INSTRUCTIONS TO FOLLOW: Every line of the data below is to be duplicated exactly, pictures excepted.

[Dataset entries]
════════
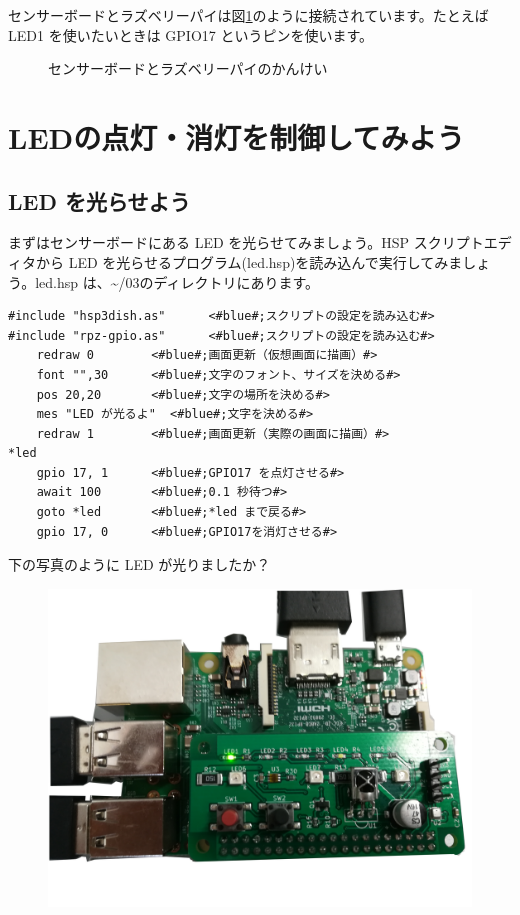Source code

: センサーボードとラズベリーパイは図\ref{sensors}のように接続されています。たとえば LED1 を使いたいときは GPIO17 というピンを使います。

\begin{figure}[H]
    \centering
    
    \caption{センサーボードとラズベリーパイのかんけい}
    \label{sensors}
\end{figure}

\section{LEDの点灯・消灯を制御してみよう}
\subsection{LED を光らせよう}

まずはセンサーボードにある LED を光らせてみましょう。HSP スクリプトエディタから LED を光らせるプログラム(led.hsp)を読み込んで実行してみましょう。led.hsp は、\textasciitilde /03のディレクトリにあります。\\

\begin{lstlisting}[caption=led.hsp,label=led.hsp]
#include "hsp3dish.as"		<#blue#;スクリプトの設定を読み込む#>
#include "rpz-gpio.as"		<#blue#;スクリプトの設定を読み込む#>
	redraw 0		<#blue#;画面更新（仮想画面に描画）#>
	font "",30		<#blue#;文字のフォント、サイズを決める#>
	pos 20,20		<#blue#;文字の場所を決める#>
	mes "LED が光るよ"	<#blue#;文字を決める#>
	redraw 1		<#blue#;画面更新（実際の画面に描画）#>
*led
	gpio 17, 1		<#blue#;GPIO17 を点灯させる#>
	await 100		<#blue#;0.1 秒待つ#>
	goto *led		<#blue#;*led まで戻る#>
	gpio 17, 0		<#blue#;GPIO17を消灯させる#>
\end{lstlisting}

下の写真のように LED が光りましたか？\\

\begin{figure}[H]
    \centering
    \includegraphics[width=\linewidth]{images/chap03/text03-img032.jpg}
\end{figure}

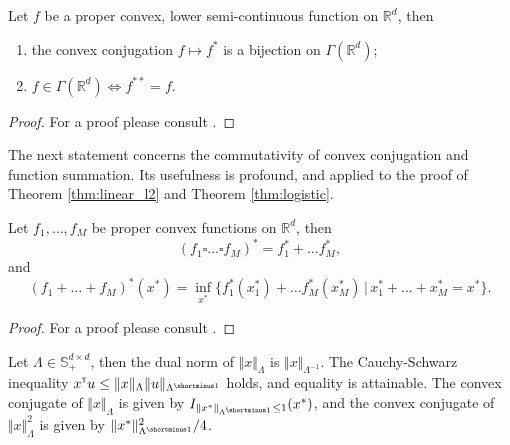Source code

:\documentclass[12pt]{article}
\begin{document}
\begin{theorem}
\label{thm:fenchel-moreau}
    Let $f$ be a proper convex, lower semi-continuous function on $\mathbb{R}^d$, then 
    \begin{enumerate}
        \item the convex conjugation $f\mapsto f^*$ is a bijection on $\Gamma\left(\mathbb{R}^d\right)$;
        \item $f\in \Gamma\left(\mathbb{R}^d\right) \iff f^{**} = f$.
    \end{enumerate}
\end{theorem}
\begin{proof}
    For a proof please consult \citep[Section 12]{rockafellar1970convex}.
\end{proof}

The next statement concerns the commutativity of convex conjugation and function summation. Its usefulness is profound, and applied to the proof of Theorem \ref{thm:linear_l2} and Theorem \ref{thm:logistic}.

\begin{theorem}
\label{thm:inf_conv}
    Let $f_1,\ldots,f_M$ be proper convex functions on $\mathbb{R}^d$, then \[
    (f_1\square\ldots\square f_M)^* = f_1^* +\ldots f_M^*,
    \]and \[
    (f_1+\ldots +f_M)^*(x^*) = \inf_{x^*}\{ f_1^*(x_1^*) + \ldots f_M^*(x_M^*)\, |\, x_1^*+\ldots +x_M^* = x^*\}.
    \]
\end{theorem}
\begin{proof}
    For a proof please consult \citep[Theorem 16.4]{rockafellar1970convex}.
\end{proof}

\begin{prop}
\label{prop:generalized_adaptive}
    Let $\Lambda\in \mathbb{S}_+^{d\times d}$, then the dual norm of $\Vert x\Vert_{\Lambda}$ is $\Vert x\Vert_{\Lambda^{-1}}.$ The Cauchy-Schwarz inequality $x\trans u \leq \Vert x\Vert_{\Lambda}\Vert u \Vert_{\Lambda^{\shortminus 1}}$ holds, and equality is attainable. The convex conjugate of $\Vert x\Vert_{\Lambda}$ is given by $I_{\Vert x^*\Vert_{\Lambda^{\shortminus 1}} \leq 1}(x^*)$, and the convex conjugate of $\Vert x\Vert_{\Lambda}^2$ is given by $\Vert x^*\Vert_{\Lambda^{\shortminus 1}}^2/4$.
\end{prop}
\end{document}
════════
RESULT:
Source code

: センサーボードとラズベリーパイは図\ref{sensors}のように接続されています。たとえば LED1 を使いたいときは GPIO17 というピンを使います。

\begin{figure}[H]
    \centering
    
    \caption{センサーボードとラズベリーパイのかんけい}
    \label{sensors}
\end{figure}

\section{LEDの点灯・消灯を制御してみよう}
\subsection{LED を光らせよう}

まずはセンサーボードにある LED を光らせてみましょう。HSP スクリプトエディタから LED を光らせるプログラム(led.hsp)を読み込んで実行してみましょう。led.hsp は、\textasciitilde /03のディレクトリにあります。\\

\begin{lstlisting}[caption=led.hsp,label=led.hsp]
#include "hsp3dish.as"		<#blue#;スクリプトの設定を読み込む#>
#include "rpz-gpio.as"		<#blue#;スクリプトの設定を読み込む#>
	redraw 0		<#blue#;画面更新（仮想画面に描画）#>
	font "",30		<#blue#;文字のフォント、サイズを決める#>
	pos 20,20		<#blue#;文字の場所を決める#>
	mes "LED が光るよ"	<#blue#;文字を決める#>
	redraw 1		<#blue#;画面更新（実際の画面に描画）#>
*led
	gpio 17, 1		<#blue#;GPIO17 を点灯させる#>
	await 100		<#blue#;0.1 秒待つ#>
	goto *led		<#blue#;*led まで戻る#>
	gpio 17, 0		<#blue#;GPIO17を消灯させる#>
\end{lstlisting}

下の写真のように LED が光りましたか？\\

\begin{figure}[H]
    \centering
    \includegraphics[width=\linewidth]{images/chap03/text03-img032.jpg}
\end{figure}

Source code

:\documentclass[12pt]{article}
\begin{document}
\begin{theorem}
\label{thm:fenchel-moreau}
    Let $f$ be a proper convex, lower semi-continuous function on $\mathbb{R}^d$, then 
    \begin{enumerate}
        \item the convex conjugation $f\mapsto f^*$ is a bijection on $\Gamma\left(\mathbb{R}^d\right)$;
        \item $f\in \Gamma\left(\mathbb{R}^d\right) \iff f^{**} = f$.
    \end{enumerate}
\end{theorem}
\begin{proof}
    For a proof please consult \citep[Section 12]{rockafellar1970convex}.
\end{proof}

The next statement concerns the commutativity of convex conjugation and function summation. Its usefulness is profound, and applied to the proof of Theorem \ref{thm:linear_l2} and Theorem \ref{thm:logistic}.

\begin{theorem}
\label{thm:inf_conv}
    Let $f_1,\ldots,f_M$ be proper convex functions on $\mathbb{R}^d$, then \[
    (f_1\square\ldots\square f_M)^* = f_1^* +\ldots f_M^*,
    \]and \[
    (f_1+\ldots +f_M)^*(x^*) = \inf_{x^*}\{ f_1^*(x_1^*) + \ldots f_M^*(x_M^*)\, |\, x_1^*+\ldots +x_M^* = x^*\}.
    \]
\end{theorem}
\begin{proof}
    For a proof please consult \citep[Theorem 16.4]{rockafellar1970convex}.
\end{proof}

\begin{prop}
\label{prop:generalized_adaptive}
    Let $\Lambda\in \mathbb{S}_+^{d\times d}$, then the dual norm of $\Vert x\Vert_{\Lambda}$ is $\Vert x\Vert_{\Lambda^{-1}}.$ The Cauchy-Schwarz inequality $x\trans u \leq \Vert x\Vert_{\Lambda}\Vert u \Vert_{\Lambda^{\shortminus 1}}$ holds, and equality is attainable. The convex conjugate of $\Vert x\Vert_{\Lambda}$ is given by $I_{\Vert x^*\Vert_{\Lambda^{\shortminus 1}} \leq 1}(x^*)$, and the convex conjugate of $\Vert x\Vert_{\Lambda}^2$ is given by $\Vert x^*\Vert_{\Lambda^{\shortminus 1}}^2/4$.
\end{prop}
\end{document}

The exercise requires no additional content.